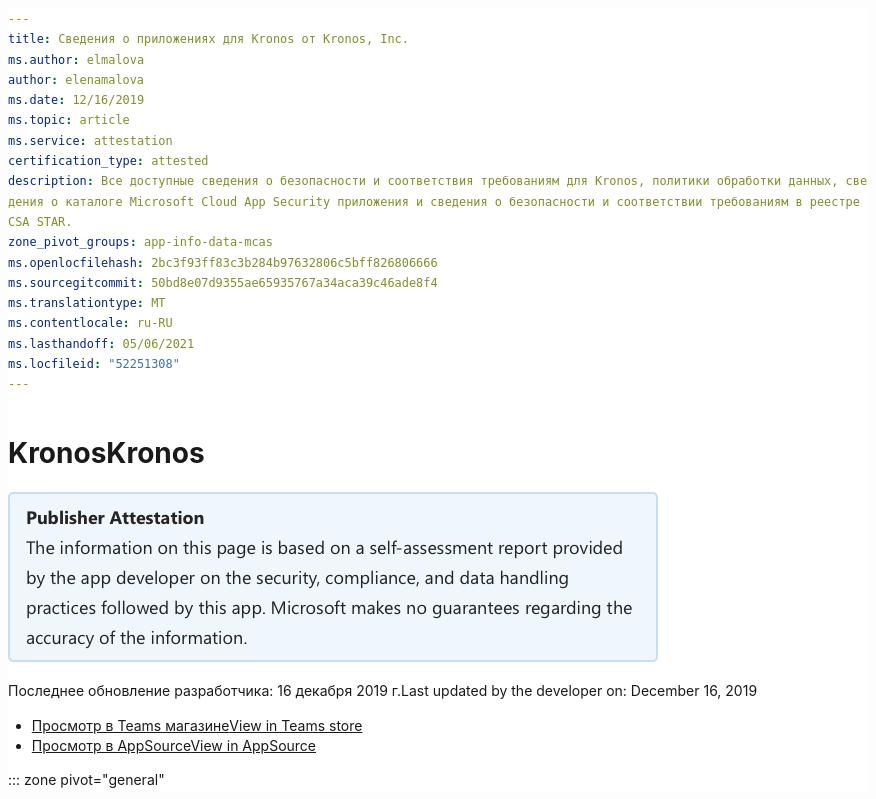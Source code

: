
 ```yaml
---
title: Сведения о приложениях для Kronos от Kronos, Inc.
ms.author: elmalova
author: elenamalova
ms.date: 12/16/2019
ms.topic: article
ms.service: attestation
certification_type: attested
description: Все доступные сведения о безопасности и соответствия требованиям для Kronos, политики обработки данных, сведения о каталоге Microsoft Cloud App Security приложения и сведения о безопасности и соответствии требованиям в реестре CSA STAR.
zone_pivot_groups: app-info-data-mcas
ms.openlocfilehash: 2bc3f93ff83c3b284b97632806c5bff826806666
ms.sourcegitcommit: 50bd8e07d9355ae65935767a34aca39c46ade8f4
ms.translationtype: MT
ms.contentlocale: ru-RU
ms.lasthandoff: 05/06/2021
ms.locfileid: "52251308"
---
```

# <a name="kronos"></a><span data-ttu-id="87d5f-103">Kronos</span><span class="sxs-lookup"><span data-stu-id="87d5f-103">Kronos</span></span>

<p></p>
<img alt="Publisher Attestation: The information on this page is based on a self-assessment report provided by the app developer on the security, compliance, and data handling practices followed by this app. Microsoft makes no guarantees regarding the accuracy of the information." src="../media/attested.png" width="650" />
<p><span data-ttu-id="87d5f-104">Последнее обновление разработчика: 16 декабря 2019 г.</span><span class="sxs-lookup"><span data-stu-id="87d5f-104">Last updated by the developer on: December 16, 2019</span></span></p>

* <span data-ttu-id="87d5f-105"><a href="https://teams.microsoft.com/l/app/1e582d3c-1393-4186-ab5b-eac92d3b0cd0" target="_blank">Просмотр в Teams магазине</a></span><span class="sxs-lookup"><span data-stu-id="87d5f-105"><a href="https://teams.microsoft.com/l/app/1e582d3c-1393-4186-ab5b-eac92d3b0cd0" target="_blank">View in Teams store</a></span></span>
* <span data-ttu-id="87d5f-106"><a href="https://appsource.microsoft.com/product/office/WA104381629" target="_blank">Просмотр в AppSource</a></span><span class="sxs-lookup"><span data-stu-id="87d5f-106"><a href="https://appsource.microsoft.com/product/office/WA104381629" target="_blank">View in AppSource</a></span></span>

::: zone pivot="general"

● ● ● ● ● ● ●

EXERCISE DETAILS:
Leave the pictures out and reproduce every record above exactly.

FINISHED TASK:
Source code

:
 ```yaml
---
title: Сведения о приложениях для Kronos от Kronos, Inc.
ms.author: elmalova
author: elenamalova
ms.date: 12/16/2019
ms.topic: article
ms.service: attestation
certification_type: attested
description: Все доступные сведения о безопасности и соответствия требованиям для Kronos, политики обработки данных, сведения о каталоге Microsoft Cloud App Security приложения и сведения о безопасности и соответствии требованиям в реестре CSA STAR.
zone_pivot_groups: app-info-data-mcas
ms.openlocfilehash: 2bc3f93ff83c3b284b97632806c5bff826806666
ms.sourcegitcommit: 50bd8e07d9355ae65935767a34aca39c46ade8f4
ms.translationtype: MT
ms.contentlocale: ru-RU
ms.lasthandoff: 05/06/2021
ms.locfileid: "52251308"
---
```

# <a name="kronos"></a><span data-ttu-id="87d5f-103">Kronos</span><span class="sxs-lookup"><span data-stu-id="87d5f-103">Kronos</span></span>

<p></p>
<img alt="Publisher Attestation: The information on this page is based on a self-assessment report provided by the app developer on the security, compliance, and data handling practices followed by this app. Microsoft makes no guarantees regarding the accuracy of the information." src="../media/attested.png" width="650" />
<p><span data-ttu-id="87d5f-104">Последнее обновление разработчика: 16 декабря 2019 г.</span><span class="sxs-lookup"><span data-stu-id="87d5f-104">Last updated by the developer on: December 16, 2019</span></span></p>

* <span data-ttu-id="87d5f-105"><a href="https://teams.microsoft.com/l/app/1e582d3c-1393-4186-ab5b-eac92d3b0cd0" target="_blank">Просмотр в Teams магазине</a></span><span class="sxs-lookup"><span data-stu-id="87d5f-105"><a href="https://teams.microsoft.com/l/app/1e582d3c-1393-4186-ab5b-eac92d3b0cd0" target="_blank">View in Teams store</a></span></span>
* <span data-ttu-id="87d5f-106"><a href="https://appsource.microsoft.com/product/office/WA104381629" target="_blank">Просмотр в AppSource</a></span><span class="sxs-lookup"><span data-stu-id="87d5f-106"><a href="https://appsource.microsoft.com/product/office/WA104381629" target="_blank">View in AppSource</a></span></span>

::: zone pivot="general"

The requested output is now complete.